Push your agent to a registry and share it by name. Your teammates reference agentcatalog/security-expert instead of copying YAML files around or asking you where your agent configuration lives.

When you update the agent in the registry, everyone gets the new version the next time they pull or restart their client.

Prerequisites

To push agents to a registry, authenticate first:

$ docker login 

For other registries, use their authentication method.

Publishing agents

Push your agent configuration to a registry:

$ docker agent share push ./agent.yml myusername/agent-name 

Push creates the repository if it doesn't exist yet.
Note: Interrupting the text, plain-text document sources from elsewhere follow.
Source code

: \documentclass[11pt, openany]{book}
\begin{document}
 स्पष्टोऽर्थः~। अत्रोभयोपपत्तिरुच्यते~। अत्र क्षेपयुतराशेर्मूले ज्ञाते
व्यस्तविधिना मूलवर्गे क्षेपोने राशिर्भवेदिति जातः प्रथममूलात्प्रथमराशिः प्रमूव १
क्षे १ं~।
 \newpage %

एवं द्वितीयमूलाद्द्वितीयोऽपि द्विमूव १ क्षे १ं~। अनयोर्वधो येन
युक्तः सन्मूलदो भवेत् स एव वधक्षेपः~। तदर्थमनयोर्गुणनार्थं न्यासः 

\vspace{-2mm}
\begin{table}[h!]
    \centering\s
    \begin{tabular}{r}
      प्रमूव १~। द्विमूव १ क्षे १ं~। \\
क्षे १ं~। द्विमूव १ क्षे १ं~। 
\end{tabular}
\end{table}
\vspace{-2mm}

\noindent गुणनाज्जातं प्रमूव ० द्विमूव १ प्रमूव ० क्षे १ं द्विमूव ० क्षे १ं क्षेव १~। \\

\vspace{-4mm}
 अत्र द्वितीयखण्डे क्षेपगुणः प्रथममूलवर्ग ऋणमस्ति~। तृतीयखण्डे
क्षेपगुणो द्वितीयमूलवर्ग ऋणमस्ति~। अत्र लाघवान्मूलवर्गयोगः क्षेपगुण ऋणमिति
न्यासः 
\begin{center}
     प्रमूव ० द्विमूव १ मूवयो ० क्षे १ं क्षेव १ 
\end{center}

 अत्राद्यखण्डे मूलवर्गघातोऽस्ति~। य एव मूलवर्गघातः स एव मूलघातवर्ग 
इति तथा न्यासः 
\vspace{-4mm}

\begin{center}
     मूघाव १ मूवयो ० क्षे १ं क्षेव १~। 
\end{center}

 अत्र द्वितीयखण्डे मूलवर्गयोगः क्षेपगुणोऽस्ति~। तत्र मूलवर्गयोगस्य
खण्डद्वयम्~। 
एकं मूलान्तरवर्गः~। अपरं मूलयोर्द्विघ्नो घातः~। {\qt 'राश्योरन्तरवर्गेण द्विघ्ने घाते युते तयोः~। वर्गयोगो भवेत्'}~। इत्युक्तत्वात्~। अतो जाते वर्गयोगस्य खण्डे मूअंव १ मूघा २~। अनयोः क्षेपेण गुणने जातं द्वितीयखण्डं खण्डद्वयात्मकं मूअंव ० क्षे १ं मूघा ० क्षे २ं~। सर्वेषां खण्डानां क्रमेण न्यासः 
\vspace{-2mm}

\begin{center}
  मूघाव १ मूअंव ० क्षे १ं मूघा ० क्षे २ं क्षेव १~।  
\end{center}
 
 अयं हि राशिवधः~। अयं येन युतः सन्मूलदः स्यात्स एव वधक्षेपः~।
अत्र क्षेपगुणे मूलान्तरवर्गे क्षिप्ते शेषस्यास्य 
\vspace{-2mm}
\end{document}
Use Docker Hub or any OCI-compatible registry.

Tag specific versions:

$ docker agent share push ./agent.yml myusername/agent-name:v1.0.0 $ docker agent share push ./agent.yml myusername/agent-name:latest 

Using published agents

Pull an agent to inspect it locally:

$ docker agent share pull agentcatalog/pirate 

This saves the configuration as a local YAML file.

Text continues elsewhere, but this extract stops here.